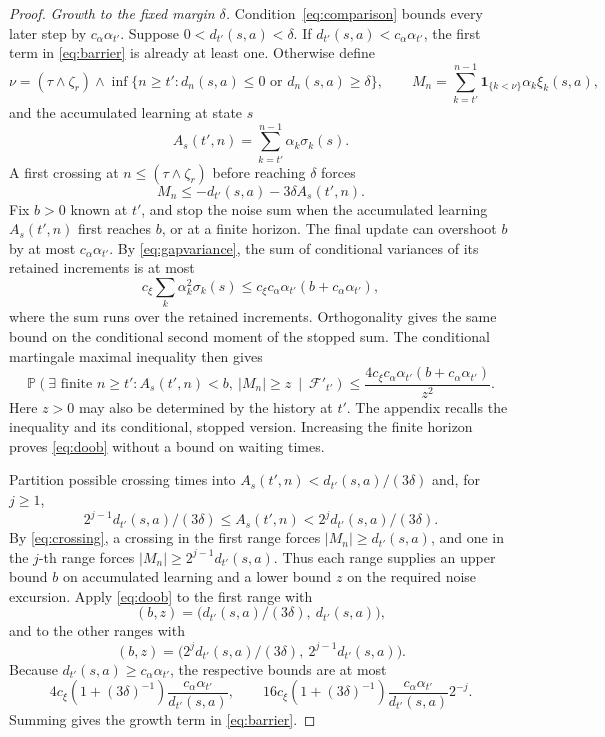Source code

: \begin{proof}
\emph{Growth to the fixed margin $\delta$.} Condition~\eqref{eq:comparison} bounds every later step by $c_\alpha\alpha_{t'}$. Suppose $0<d_{t'}(s,a)<\delta$. If $d_{t'}(s,a)<c_\alpha\alpha_{t'}$, the first term in \eqref{eq:barrier} is already
at least one. Otherwise define
\[
\nu=(\tau\wedge\zeta_r)\wedge\inf\{n\ge t':d_n(s,a)\le0\text{ or }d_n(s,a)\ge\delta\},\qquad
M_n=\sum_{k=t'}^{n-1}\mathbf1_{\{k<\nu\}}\alpha_k\xi_k(s,a),
\]
and the accumulated learning at state $s$
\begin{equation}\label{eq:clock}
A_s(t',n)=\sum_{k=t'}^{n-1}\alpha_k\sigma_k(s).
\end{equation}
A first crossing at $n\le(\tau\wedge\zeta_r)$ before reaching $\delta$ forces
\begin{equation}\label{eq:crossing}
M_n\le-d_{t'}(s,a)-3\delta A_s(t',n).
\end{equation}
Fix $b>0$ known at $t'$, and stop the noise sum when the accumulated learning $A_s(t',n)$ first reaches $b$, or at a finite horizon. The final update can overshoot $b$ by at most $c_\alpha\alpha_{t'}$. By \eqref{eq:gapvariance}, the sum of conditional variances of its retained increments is at most
\[
c_\xi\sum_k\alpha_k^2\sigma_k(s)
\le c_\xi c_\alpha\alpha_{t'}(b+c_\alpha\alpha_{t'}),
\]
where the sum runs over the retained increments. Orthogonality gives the same bound on the conditional second moment of the stopped sum. The conditional martingale maximal inequality then gives
\begin{equation}\label{eq:doob}
\mathbb P\!\left(\exists\text{ finite }n\ge t':
A_s(t',n)<b,\ |M_n|\ge z\ \middle|\ \mathcal F'_{t'}\right)
\le\frac{4c_\xi c_\alpha\alpha_{t'}(b+c_\alpha\alpha_{t'})}{z^2}.
\end{equation}
Here $z>0$ may also be determined by the history at $t'$. The appendix recalls the inequality and its conditional, stopped version. Increasing the finite horizon proves \eqref{eq:doob} without a bound on waiting times.

Partition possible crossing times into $A_s(t',n)<d_{t'}(s,a)/(3\delta)$ and, for $j\ge1$,
\[
2^{j-1}d_{t'}(s,a)/(3\delta)\le A_s(t',n)<2^jd_{t'}(s,a)/(3\delta).
\]
By \eqref{eq:crossing}, a crossing in the first range forces $|M_n|\ge d_{t'}(s,a)$, and one in the $j$-th range forces $|M_n|\ge2^{j-1}d_{t'}(s,a)$. Thus each range supplies an upper bound $b$ on accumulated learning and a lower bound $z$ on the required noise excursion. Apply \eqref{eq:doob} to the first range with
\[
(b,z)=\big(d_{t'}(s,a)/(3\delta),\ d_{t'}(s,a)\big),
\]
and to the other ranges with
\[
(b,z)=\big(2^jd_{t'}(s,a)/(3\delta),\ 2^{j-1}d_{t'}(s,a)\big).
\]
Because $d_{t'}(s,a)\ge c_\alpha\alpha_{t'}$, the respective bounds are at most
\[
4c_\xi(1+(3\delta)^{-1})\frac{c_\alpha\alpha_{t'}}{d_{t'}(s,a)},\qquad
16c_\xi(1+(3\delta)^{-1})\frac{c_\alpha\alpha_{t'}}{d_{t'}(s,a)}2^{-j}.
\]
Summing gives the growth term in \eqref{eq:barrier}.


\end{proof}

==========

• [EXERCISE AIM]: All that is wanted is an exact copy of the lines from the line holding "A first crossing" through the end of the material above, including both.

• [SOLUTION TO THIS EXERCISE]:
A first crossing at $n\le(\tau\wedge\zeta_r)$ before reaching $\delta$ forces
\begin{equation}\label{eq:crossing}
M_n\le-d_{t'}(s,a)-3\delta A_s(t',n).
\end{equation}
Fix $b>0$ known at $t'$, and stop the noise sum when the accumulated learning $A_s(t',n)$ first reaches $b$, or at a finite horizon. The final update can overshoot $b$ by at most $c_\alpha\alpha_{t'}$. By \eqref{eq:gapvariance}, the sum of conditional variances of its retained increments is at most
\[
c_\xi\sum_k\alpha_k^2\sigma_k(s)
\le c_\xi c_\alpha\alpha_{t'}(b+c_\alpha\alpha_{t'}),
\]
where the sum runs over the retained increments. Orthogonality gives the same bound on the conditional second moment of the stopped sum. The conditional martingale maximal inequality then gives
\begin{equation}\label{eq:doob}
\mathbb P\!\left(\exists\text{ finite }n\ge t':
A_s(t',n)<b,\ |M_n|\ge z\ \middle|\ \mathcal F'_{t'}\right)
\le\frac{4c_\xi c_\alpha\alpha_{t'}(b+c_\alpha\alpha_{t'})}{z^2}.
\end{equation}
Here $z>0$ may also be determined by the history at $t'$. The appendix recalls the inequality and its conditional, stopped version. Increasing the finite horizon proves \eqref{eq:doob} without a bound on waiting times.

Partition possible crossing times into $A_s(t',n)<d_{t'}(s,a)/(3\delta)$ and, for $j\ge1$,
\[
2^{j-1}d_{t'}(s,a)/(3\delta)\le A_s(t',n)<2^jd_{t'}(s,a)/(3\delta).
\]
By \eqref{eq:crossing}, a crossing in the first range forces $|M_n|\ge d_{t'}(s,a)$, and one in the $j$-th range forces $|M_n|\ge2^{j-1}d_{t'}(s,a)$. Thus each range supplies an upper bound $b$ on accumulated learning and a lower bound $z$ on the required noise excursion. Apply \eqref{eq:doob} to the first range with
\[
(b,z)=\big(d_{t'}(s,a)/(3\delta),\ d_{t'}(s,a)\big),
\]
and to the other ranges with
\[
(b,z)=\big(2^jd_{t'}(s,a)/(3\delta),\ 2^{j-1}d_{t'}(s,a)\big).
\]
Because $d_{t'}(s,a)\ge c_\alpha\alpha_{t'}$, the respective bounds are at most
\[
4c_\xi(1+(3\delta)^{-1})\frac{c_\alpha\alpha_{t'}}{d_{t'}(s,a)},\qquad
16c_\xi(1+(3\delta)^{-1})\frac{c_\alpha\alpha_{t'}}{d_{t'}(s,a)}2^{-j}.
\]
Summing gives the growth term in \eqref{eq:barrier}.


\end{proof}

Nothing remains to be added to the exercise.